Problem to work on:
Your answer should consist of the lines below that hold the word "completedTransaction".

Source texts of formatted documents
□ □ □ □ □
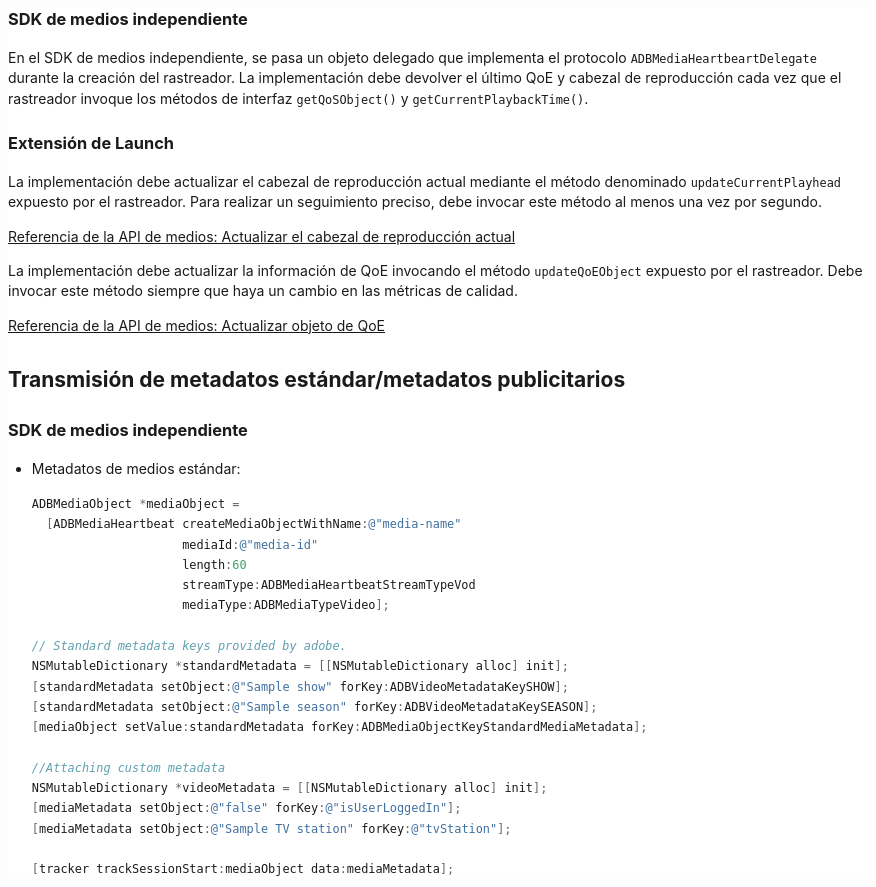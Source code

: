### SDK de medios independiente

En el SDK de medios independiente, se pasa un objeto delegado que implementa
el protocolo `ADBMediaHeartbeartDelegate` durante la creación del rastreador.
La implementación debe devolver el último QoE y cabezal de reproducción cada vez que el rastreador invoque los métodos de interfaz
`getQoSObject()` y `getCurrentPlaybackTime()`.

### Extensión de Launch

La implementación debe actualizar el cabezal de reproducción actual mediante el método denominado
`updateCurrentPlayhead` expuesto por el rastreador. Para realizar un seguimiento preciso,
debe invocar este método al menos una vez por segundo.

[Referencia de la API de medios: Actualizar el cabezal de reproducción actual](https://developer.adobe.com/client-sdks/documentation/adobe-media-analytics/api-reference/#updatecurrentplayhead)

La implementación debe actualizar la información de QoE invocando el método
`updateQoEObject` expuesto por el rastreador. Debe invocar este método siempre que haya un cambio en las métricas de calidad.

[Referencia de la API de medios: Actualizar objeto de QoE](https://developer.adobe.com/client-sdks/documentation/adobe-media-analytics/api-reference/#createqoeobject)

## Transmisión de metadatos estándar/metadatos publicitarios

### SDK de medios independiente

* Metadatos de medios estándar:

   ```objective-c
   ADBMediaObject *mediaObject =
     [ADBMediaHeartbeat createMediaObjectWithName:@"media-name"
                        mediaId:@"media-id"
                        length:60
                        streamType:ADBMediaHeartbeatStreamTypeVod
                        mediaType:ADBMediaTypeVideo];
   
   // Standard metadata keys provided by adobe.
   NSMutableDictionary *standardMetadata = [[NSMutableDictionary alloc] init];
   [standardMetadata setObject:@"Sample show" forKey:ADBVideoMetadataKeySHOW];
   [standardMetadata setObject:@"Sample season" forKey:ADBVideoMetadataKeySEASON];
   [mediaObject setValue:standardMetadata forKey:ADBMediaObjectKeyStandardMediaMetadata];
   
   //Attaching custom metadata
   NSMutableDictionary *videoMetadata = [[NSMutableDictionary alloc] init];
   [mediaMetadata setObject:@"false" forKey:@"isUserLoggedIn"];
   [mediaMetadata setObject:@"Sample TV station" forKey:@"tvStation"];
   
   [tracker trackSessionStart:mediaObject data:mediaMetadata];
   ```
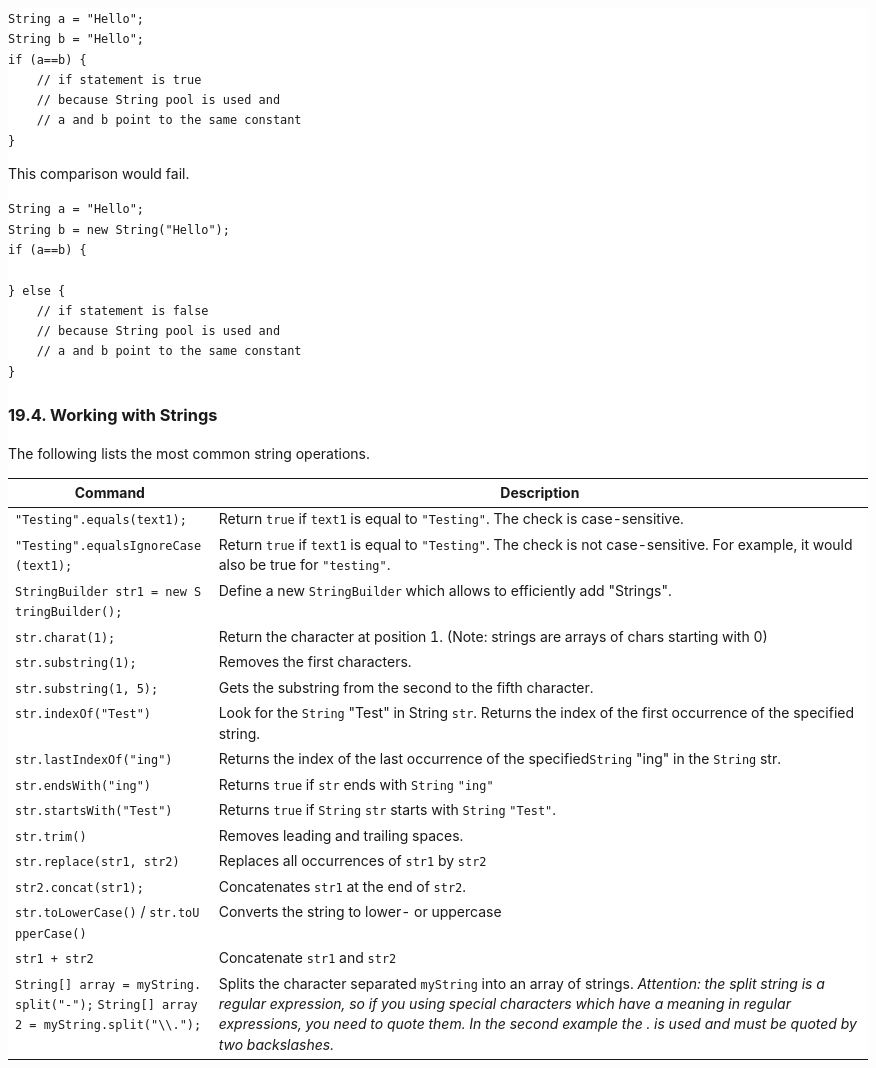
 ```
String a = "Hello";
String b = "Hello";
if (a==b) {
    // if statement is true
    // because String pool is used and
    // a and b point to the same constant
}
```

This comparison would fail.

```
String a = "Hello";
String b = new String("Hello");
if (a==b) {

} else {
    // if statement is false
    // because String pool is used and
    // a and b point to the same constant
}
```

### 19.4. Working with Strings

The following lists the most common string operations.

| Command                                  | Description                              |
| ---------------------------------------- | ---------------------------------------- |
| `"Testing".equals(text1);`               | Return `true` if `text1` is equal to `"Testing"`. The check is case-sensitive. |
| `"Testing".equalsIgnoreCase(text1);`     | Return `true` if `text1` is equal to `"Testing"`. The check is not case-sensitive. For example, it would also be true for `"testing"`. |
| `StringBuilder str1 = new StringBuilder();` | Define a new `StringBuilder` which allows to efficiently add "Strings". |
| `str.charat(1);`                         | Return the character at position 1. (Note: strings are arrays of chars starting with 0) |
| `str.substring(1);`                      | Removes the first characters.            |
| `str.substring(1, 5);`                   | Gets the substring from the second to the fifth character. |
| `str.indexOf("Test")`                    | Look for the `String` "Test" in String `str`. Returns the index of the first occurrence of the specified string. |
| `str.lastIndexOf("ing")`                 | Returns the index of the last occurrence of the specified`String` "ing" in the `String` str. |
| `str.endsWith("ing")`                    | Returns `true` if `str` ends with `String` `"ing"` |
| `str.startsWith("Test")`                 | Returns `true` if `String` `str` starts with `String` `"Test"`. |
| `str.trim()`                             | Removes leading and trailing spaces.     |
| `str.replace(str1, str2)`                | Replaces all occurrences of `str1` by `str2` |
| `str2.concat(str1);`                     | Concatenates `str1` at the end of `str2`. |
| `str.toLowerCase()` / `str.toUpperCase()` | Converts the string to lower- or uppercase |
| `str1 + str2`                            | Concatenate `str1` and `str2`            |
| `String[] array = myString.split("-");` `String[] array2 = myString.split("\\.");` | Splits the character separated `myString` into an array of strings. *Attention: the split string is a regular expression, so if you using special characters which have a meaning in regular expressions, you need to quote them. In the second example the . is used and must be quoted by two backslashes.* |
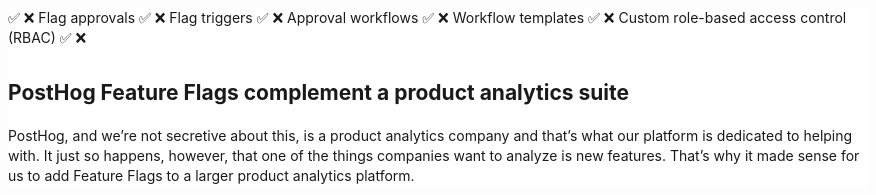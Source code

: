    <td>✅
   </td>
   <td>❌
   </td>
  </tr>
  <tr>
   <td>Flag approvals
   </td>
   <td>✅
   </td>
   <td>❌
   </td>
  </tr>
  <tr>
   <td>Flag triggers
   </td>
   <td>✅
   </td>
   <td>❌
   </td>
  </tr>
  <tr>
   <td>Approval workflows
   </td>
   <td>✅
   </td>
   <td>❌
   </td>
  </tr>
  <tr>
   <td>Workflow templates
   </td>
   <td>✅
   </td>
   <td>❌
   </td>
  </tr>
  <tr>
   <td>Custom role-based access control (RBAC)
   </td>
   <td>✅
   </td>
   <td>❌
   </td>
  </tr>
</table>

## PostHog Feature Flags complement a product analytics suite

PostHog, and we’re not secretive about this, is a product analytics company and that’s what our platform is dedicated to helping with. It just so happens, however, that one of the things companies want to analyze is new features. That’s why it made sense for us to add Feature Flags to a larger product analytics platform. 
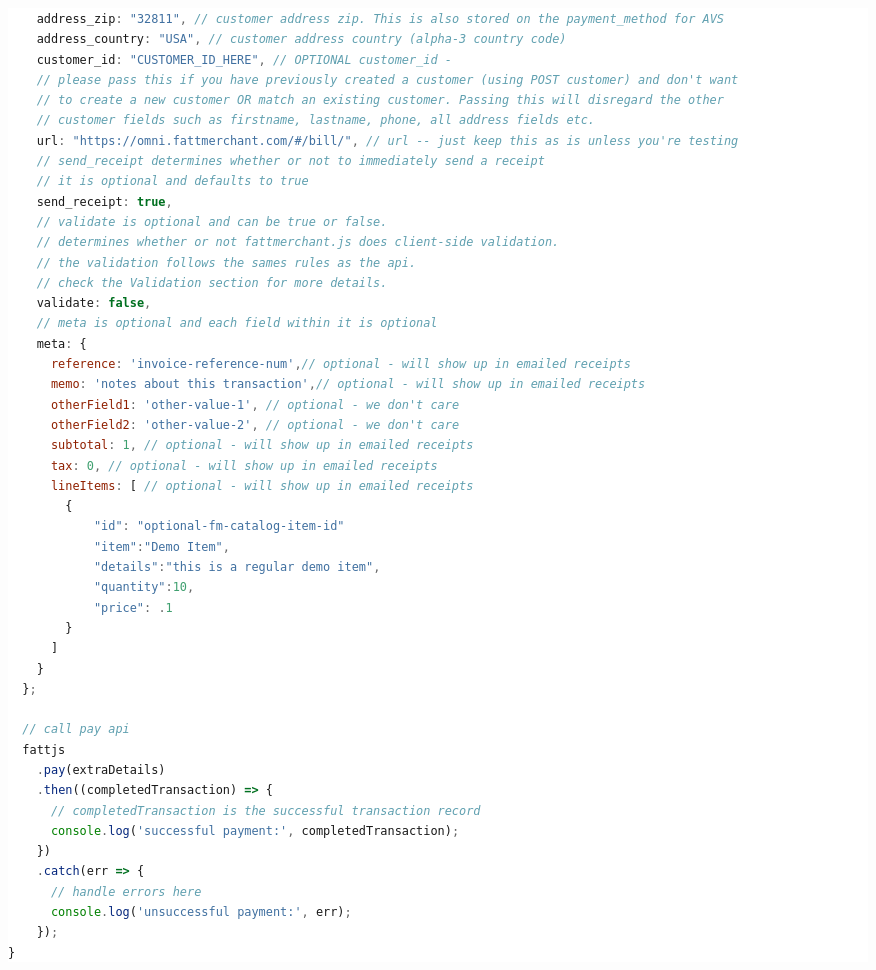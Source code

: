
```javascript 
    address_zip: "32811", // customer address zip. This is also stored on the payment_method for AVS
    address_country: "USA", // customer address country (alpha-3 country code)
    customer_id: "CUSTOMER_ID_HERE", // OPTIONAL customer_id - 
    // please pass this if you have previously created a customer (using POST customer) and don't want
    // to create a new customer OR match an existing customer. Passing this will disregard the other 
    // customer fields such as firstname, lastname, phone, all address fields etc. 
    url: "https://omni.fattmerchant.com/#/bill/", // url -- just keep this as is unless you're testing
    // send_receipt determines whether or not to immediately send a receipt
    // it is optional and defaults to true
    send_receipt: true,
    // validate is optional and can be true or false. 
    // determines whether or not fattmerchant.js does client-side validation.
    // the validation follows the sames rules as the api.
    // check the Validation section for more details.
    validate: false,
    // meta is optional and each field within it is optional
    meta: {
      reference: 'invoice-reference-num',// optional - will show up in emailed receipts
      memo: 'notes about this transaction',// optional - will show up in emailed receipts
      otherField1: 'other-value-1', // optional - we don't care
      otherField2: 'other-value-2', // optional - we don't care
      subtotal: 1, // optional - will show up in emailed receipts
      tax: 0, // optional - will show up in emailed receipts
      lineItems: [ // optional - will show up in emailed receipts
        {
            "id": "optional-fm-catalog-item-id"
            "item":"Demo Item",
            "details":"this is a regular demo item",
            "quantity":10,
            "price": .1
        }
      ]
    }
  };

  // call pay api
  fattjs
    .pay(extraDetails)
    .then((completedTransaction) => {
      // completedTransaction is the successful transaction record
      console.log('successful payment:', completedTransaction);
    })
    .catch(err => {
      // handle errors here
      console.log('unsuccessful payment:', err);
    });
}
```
□ □ □ □ □
Result of the exercise:
    .then((completedTransaction) => {
      // completedTransaction is the successful transaction record
      console.log('successful payment:', completedTransaction);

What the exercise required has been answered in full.